*Task prompt*
Write out exactly the lines of the entries below from the one holding "# Define a Procfile" to the one holding "First, Bigger size", inclusive, and leave out all other lines.
── Records to use
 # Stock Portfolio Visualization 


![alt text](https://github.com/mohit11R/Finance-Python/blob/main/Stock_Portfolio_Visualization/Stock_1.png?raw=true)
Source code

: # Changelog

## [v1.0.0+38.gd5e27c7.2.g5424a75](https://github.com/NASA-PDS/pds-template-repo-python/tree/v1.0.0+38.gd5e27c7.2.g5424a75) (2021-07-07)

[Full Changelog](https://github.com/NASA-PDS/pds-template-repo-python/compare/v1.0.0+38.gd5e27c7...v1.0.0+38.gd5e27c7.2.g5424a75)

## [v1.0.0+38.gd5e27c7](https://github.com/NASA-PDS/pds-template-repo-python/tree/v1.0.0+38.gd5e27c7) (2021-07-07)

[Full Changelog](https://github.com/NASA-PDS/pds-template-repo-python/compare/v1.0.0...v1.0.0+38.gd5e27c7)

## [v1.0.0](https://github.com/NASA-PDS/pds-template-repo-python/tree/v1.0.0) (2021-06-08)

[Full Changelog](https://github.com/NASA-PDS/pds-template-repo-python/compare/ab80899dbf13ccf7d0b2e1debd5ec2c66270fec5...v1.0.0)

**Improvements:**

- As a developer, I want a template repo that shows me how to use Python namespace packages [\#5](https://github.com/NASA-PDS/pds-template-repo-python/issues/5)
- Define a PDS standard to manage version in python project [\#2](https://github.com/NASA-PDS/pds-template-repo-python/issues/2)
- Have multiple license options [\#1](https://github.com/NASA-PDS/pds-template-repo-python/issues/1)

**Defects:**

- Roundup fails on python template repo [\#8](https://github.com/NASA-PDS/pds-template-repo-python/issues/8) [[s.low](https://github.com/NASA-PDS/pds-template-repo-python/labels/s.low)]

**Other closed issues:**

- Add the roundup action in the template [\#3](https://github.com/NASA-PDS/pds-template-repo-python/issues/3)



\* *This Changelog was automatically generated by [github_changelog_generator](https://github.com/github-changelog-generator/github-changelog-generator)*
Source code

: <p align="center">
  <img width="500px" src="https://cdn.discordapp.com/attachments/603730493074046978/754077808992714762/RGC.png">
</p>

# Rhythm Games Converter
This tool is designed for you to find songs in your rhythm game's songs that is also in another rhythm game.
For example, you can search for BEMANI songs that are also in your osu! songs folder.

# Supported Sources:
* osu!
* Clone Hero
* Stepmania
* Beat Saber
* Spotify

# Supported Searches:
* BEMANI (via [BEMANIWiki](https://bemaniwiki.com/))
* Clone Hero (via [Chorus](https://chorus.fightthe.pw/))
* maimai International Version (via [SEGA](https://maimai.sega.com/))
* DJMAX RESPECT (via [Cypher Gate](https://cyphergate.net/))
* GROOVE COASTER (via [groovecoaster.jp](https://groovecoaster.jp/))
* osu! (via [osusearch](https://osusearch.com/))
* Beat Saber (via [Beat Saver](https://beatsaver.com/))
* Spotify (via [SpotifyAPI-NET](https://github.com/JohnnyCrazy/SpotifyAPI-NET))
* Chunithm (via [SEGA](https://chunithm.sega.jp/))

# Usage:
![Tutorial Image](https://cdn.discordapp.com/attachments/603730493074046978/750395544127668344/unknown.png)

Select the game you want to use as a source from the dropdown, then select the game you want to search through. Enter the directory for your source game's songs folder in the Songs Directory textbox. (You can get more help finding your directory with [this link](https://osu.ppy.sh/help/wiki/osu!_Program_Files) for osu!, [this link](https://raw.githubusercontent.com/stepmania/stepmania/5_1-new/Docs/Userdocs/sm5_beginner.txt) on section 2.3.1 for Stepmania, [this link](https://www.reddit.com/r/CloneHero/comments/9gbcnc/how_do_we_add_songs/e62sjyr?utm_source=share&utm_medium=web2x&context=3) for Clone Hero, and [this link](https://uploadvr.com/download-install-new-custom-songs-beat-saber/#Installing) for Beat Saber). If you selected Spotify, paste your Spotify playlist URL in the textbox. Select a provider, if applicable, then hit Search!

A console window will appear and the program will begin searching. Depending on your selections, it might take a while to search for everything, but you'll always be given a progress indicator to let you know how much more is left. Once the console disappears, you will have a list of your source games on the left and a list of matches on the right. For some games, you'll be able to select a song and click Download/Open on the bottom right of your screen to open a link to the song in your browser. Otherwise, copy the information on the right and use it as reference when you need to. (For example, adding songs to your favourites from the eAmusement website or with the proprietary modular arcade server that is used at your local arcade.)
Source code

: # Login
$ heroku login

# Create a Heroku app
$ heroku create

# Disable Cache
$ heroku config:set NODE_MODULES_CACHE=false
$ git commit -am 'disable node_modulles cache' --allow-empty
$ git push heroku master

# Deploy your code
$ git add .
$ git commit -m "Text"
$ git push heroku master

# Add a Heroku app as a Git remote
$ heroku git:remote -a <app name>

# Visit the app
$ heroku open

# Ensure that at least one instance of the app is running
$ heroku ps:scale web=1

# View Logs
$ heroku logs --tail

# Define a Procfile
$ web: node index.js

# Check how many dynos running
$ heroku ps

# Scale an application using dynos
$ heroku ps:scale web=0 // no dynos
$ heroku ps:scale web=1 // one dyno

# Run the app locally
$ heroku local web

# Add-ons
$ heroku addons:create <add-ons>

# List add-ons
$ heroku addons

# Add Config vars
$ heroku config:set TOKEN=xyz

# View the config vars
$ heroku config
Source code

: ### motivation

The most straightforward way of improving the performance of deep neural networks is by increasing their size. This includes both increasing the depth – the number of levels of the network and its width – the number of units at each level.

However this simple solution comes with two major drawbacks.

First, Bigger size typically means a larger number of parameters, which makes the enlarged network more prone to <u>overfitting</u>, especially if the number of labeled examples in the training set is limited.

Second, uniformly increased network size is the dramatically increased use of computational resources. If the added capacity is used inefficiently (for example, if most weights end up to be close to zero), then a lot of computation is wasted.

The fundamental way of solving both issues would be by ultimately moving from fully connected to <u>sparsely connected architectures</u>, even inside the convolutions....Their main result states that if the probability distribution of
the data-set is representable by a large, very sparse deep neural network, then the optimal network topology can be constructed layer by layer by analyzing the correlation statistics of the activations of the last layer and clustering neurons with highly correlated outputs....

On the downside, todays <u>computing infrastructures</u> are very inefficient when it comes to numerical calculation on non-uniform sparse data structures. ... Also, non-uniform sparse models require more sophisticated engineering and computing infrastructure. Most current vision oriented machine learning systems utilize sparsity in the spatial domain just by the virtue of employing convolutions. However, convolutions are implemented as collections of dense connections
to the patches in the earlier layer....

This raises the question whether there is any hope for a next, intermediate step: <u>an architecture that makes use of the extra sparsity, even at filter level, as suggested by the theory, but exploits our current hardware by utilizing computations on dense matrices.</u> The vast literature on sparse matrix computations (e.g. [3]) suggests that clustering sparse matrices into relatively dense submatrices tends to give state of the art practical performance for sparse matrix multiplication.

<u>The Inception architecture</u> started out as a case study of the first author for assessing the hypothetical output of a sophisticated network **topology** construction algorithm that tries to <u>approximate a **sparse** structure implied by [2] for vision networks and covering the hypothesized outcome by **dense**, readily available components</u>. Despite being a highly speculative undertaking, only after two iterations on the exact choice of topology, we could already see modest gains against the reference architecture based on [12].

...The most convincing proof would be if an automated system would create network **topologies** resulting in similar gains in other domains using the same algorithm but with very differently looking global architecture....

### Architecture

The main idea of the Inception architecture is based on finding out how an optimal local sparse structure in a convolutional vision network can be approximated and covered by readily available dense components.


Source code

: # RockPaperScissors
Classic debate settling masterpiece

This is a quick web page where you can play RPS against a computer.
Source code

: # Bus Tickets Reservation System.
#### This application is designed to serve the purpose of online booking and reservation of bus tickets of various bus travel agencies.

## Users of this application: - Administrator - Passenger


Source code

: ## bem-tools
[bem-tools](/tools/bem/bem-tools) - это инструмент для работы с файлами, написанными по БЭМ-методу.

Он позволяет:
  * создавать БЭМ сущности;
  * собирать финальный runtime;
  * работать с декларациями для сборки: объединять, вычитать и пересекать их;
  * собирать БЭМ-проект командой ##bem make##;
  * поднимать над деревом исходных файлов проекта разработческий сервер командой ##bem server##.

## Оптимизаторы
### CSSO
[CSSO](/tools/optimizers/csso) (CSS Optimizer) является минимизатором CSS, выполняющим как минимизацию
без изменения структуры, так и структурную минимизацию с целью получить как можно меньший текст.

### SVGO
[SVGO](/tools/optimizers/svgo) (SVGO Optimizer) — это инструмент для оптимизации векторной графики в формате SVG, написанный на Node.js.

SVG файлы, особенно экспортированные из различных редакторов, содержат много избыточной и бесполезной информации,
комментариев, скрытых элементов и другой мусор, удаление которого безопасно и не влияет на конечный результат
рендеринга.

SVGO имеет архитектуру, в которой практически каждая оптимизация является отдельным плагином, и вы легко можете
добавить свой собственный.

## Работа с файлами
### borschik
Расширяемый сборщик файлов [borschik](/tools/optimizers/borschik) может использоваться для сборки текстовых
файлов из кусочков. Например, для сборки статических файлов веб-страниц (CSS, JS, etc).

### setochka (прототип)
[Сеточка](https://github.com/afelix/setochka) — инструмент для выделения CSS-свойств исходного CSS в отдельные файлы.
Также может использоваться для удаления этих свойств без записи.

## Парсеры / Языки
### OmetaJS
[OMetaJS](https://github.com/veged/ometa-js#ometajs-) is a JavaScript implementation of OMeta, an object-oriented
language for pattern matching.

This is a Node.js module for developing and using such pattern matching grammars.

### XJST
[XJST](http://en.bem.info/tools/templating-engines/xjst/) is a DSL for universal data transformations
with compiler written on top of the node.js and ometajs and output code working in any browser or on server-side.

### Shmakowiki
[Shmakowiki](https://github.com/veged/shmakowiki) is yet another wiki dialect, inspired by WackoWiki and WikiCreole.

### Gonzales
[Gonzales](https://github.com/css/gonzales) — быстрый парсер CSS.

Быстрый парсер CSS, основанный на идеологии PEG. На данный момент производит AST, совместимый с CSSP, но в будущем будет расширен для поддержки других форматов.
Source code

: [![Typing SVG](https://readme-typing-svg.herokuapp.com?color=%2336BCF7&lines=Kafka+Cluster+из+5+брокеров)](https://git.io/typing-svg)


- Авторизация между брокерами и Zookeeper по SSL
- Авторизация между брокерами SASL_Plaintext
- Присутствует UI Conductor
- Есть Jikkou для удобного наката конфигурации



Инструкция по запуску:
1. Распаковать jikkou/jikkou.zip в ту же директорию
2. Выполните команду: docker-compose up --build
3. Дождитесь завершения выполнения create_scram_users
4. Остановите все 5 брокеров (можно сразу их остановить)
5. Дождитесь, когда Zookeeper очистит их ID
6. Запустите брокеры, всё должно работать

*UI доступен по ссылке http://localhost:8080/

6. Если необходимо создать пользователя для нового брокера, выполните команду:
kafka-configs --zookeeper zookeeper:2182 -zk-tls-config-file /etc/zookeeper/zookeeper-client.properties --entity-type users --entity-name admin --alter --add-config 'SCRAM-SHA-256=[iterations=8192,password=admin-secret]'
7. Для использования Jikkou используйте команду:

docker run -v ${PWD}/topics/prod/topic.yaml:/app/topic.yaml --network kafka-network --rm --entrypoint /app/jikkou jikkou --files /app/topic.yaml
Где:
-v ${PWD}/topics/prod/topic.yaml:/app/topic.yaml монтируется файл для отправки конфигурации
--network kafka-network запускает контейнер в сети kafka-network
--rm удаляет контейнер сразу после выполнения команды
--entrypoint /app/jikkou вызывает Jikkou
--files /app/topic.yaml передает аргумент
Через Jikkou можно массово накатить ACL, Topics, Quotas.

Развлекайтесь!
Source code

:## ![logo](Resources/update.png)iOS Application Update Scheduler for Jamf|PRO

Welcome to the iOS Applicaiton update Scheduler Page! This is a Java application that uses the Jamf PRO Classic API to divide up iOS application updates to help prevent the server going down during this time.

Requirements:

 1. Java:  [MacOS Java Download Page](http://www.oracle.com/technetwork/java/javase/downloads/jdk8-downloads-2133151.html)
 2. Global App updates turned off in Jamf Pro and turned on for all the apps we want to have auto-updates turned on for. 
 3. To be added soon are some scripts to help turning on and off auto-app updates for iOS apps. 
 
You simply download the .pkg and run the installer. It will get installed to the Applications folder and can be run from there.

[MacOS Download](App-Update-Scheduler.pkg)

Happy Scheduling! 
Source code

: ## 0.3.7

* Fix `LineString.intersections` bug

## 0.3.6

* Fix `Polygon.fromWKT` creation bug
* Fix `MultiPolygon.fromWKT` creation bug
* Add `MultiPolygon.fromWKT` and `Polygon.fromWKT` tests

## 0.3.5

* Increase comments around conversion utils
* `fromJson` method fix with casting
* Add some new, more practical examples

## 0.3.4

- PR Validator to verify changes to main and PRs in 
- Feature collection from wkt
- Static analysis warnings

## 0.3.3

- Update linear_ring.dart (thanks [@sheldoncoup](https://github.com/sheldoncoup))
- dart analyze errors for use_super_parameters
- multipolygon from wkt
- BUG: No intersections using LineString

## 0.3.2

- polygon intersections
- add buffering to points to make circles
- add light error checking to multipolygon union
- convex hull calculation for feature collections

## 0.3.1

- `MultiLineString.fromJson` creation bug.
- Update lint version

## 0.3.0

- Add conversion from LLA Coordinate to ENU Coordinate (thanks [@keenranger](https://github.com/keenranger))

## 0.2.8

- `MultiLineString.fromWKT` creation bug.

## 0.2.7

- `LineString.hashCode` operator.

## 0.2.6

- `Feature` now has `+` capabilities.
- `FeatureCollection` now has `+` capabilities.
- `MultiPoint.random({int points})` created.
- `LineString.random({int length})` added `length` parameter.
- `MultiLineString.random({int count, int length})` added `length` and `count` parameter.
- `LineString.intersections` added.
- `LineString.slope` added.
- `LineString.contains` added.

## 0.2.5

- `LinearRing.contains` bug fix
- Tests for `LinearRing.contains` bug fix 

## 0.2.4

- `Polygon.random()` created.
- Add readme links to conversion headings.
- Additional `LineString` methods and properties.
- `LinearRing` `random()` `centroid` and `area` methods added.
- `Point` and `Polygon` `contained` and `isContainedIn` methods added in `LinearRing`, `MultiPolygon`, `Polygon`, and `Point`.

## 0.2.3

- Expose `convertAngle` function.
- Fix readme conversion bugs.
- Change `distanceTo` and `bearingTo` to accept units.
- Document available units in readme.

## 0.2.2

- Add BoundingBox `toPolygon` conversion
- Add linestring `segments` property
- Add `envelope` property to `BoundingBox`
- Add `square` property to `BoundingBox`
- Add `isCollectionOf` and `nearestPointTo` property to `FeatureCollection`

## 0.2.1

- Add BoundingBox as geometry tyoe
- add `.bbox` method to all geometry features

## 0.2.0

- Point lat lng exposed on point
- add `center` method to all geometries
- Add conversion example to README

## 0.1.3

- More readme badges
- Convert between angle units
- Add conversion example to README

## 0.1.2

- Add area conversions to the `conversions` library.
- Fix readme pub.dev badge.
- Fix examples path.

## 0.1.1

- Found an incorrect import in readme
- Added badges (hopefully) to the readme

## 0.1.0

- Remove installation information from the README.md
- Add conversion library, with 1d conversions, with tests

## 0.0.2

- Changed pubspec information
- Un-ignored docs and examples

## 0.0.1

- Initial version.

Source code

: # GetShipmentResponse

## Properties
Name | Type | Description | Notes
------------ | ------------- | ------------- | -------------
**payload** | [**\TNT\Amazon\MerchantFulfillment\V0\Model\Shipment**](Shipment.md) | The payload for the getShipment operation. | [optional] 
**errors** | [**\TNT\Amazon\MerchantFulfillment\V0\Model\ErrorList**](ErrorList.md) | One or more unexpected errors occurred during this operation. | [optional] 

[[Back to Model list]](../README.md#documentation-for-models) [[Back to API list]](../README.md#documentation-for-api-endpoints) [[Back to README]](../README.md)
────
*Finished task*
# Define a Procfile
$ web: node index.js

# Check how many dynos running
$ heroku ps

# Scale an application using dynos
$ heroku ps:scale web=0 // no dynos
$ heroku ps:scale web=1 // one dyno

# Run the app locally
$ heroku local web

# Add-ons
$ heroku addons:create <add-ons>

# List add-ons
$ heroku addons

# Add Config vars
$ heroku config:set TOKEN=xyz

# View the config vars
$ heroku config
Source code

: ### motivation

The most straightforward way of improving the performance of deep neural networks is by increasing their size. This includes both increasing the depth – the number of levels of the network and its width – the number of units at each level.

However this simple solution comes with two major drawbacks.

First, Bigger size typically means a larger number of parameters, which makes the enlarged network more prone to <u>overfitting</u>, especially if the number of labeled examples in the training set is limited.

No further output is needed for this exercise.